[Given data Boundary: Start]

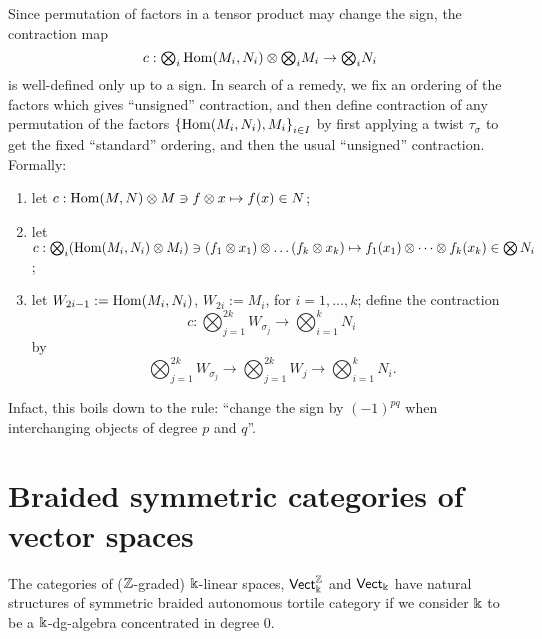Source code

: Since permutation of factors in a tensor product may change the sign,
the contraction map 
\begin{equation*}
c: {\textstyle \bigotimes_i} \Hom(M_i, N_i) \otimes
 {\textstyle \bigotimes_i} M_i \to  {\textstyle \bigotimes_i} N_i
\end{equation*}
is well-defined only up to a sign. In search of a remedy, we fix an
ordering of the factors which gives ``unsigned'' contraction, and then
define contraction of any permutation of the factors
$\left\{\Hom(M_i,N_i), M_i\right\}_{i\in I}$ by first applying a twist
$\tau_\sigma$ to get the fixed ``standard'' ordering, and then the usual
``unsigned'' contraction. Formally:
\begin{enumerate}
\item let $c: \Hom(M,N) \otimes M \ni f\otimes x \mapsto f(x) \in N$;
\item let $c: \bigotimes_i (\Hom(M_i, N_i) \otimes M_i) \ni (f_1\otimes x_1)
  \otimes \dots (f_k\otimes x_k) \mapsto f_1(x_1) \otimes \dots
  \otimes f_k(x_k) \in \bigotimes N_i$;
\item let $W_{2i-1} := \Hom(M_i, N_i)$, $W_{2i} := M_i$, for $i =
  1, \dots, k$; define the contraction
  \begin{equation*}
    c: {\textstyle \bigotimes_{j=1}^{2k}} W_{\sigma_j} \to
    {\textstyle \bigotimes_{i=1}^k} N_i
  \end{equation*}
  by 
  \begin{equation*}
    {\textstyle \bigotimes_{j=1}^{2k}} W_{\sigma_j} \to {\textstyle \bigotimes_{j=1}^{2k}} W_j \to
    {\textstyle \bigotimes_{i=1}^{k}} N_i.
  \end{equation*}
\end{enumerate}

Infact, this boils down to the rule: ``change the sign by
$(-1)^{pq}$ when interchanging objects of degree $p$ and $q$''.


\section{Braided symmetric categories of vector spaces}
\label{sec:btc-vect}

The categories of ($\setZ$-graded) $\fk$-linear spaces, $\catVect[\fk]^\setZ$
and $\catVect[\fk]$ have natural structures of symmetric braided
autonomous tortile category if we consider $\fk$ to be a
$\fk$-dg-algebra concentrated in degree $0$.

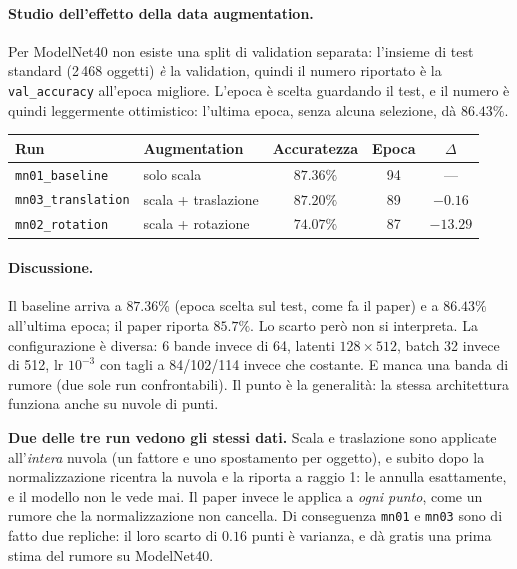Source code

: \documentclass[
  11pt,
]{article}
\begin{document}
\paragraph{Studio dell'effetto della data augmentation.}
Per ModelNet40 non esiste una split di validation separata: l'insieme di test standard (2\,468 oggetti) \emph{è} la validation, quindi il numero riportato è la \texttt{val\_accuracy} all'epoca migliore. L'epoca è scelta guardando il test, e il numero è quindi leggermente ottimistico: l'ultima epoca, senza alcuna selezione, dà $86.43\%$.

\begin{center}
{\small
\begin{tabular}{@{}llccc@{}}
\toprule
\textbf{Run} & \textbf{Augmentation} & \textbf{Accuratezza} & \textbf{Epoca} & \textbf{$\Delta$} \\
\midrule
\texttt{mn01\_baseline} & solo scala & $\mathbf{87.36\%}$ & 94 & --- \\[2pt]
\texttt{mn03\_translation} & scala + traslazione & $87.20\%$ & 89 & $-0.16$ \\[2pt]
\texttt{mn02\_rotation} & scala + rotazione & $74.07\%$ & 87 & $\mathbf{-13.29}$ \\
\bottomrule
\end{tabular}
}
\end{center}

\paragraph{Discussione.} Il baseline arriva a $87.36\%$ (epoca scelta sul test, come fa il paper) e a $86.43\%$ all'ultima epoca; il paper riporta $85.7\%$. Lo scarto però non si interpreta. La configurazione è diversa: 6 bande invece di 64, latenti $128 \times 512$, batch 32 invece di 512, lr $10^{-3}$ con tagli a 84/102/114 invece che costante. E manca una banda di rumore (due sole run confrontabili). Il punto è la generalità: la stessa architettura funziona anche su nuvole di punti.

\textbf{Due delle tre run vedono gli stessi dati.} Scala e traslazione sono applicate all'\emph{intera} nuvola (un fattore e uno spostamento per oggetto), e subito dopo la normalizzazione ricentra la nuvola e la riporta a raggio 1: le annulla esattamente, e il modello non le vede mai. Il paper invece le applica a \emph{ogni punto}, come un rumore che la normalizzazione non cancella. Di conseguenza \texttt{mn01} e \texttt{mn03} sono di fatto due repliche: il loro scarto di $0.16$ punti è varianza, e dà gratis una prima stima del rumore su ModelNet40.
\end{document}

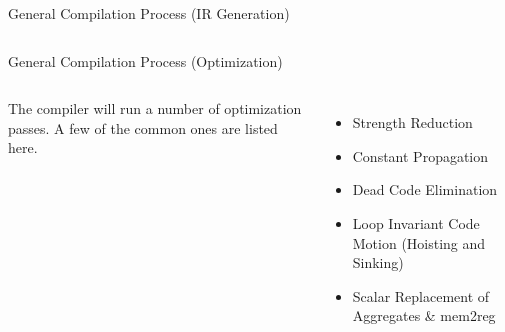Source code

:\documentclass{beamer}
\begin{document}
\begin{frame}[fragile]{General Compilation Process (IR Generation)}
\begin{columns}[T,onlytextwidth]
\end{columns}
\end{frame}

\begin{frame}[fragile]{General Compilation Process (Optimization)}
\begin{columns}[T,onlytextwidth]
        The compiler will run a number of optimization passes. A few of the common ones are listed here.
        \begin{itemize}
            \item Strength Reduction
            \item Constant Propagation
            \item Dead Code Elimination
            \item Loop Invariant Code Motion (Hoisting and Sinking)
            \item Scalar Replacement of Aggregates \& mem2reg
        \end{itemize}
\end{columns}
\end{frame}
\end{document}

[Given data Boundary: End]

Repeat word for word the lines from the one holding "rumore su ModelNet40." through the last line of the listing above, including both ends. Drop the pictures.

\textbf{Due delle tre run vedono gli stessi dati.} Scala e traslazione sono applicate all'\emph{intera} nuvola (un fattore e uno spostamento per oggetto), e subito dopo la normalizzazione ricentra la nuvola e la riporta a raggio 1: le annulla esattamente, e il modello non le vede mai. Il paper invece le applica a \emph{ogni punto}, come un rumore che la normalizzazione non cancella. Di conseguenza \texttt{mn01} e \texttt{mn03} sono di fatto due repliche: il loro scarto di $0.16$ punti è varianza, e dà gratis una prima stima del rumore su ModelNet40.
\end{document}

Source code

:\documentclass{beamer}
\begin{document}
\begin{frame}[fragile]{General Compilation Process (IR Generation)}
\begin{columns}[T,onlytextwidth]
\end{columns}
\end{frame}

\begin{frame}[fragile]{General Compilation Process (Optimization)}
\begin{columns}[T,onlytextwidth]
        The compiler will run a number of optimization passes. A few of the common ones are listed here.
        \begin{itemize}
            \item Strength Reduction
            \item Constant Propagation
            \item Dead Code Elimination
            \item Loop Invariant Code Motion (Hoisting and Sinking)
            \item Scalar Replacement of Aggregates \& mem2reg
        \end{itemize}
\end{columns}
\end{frame}
\end{document}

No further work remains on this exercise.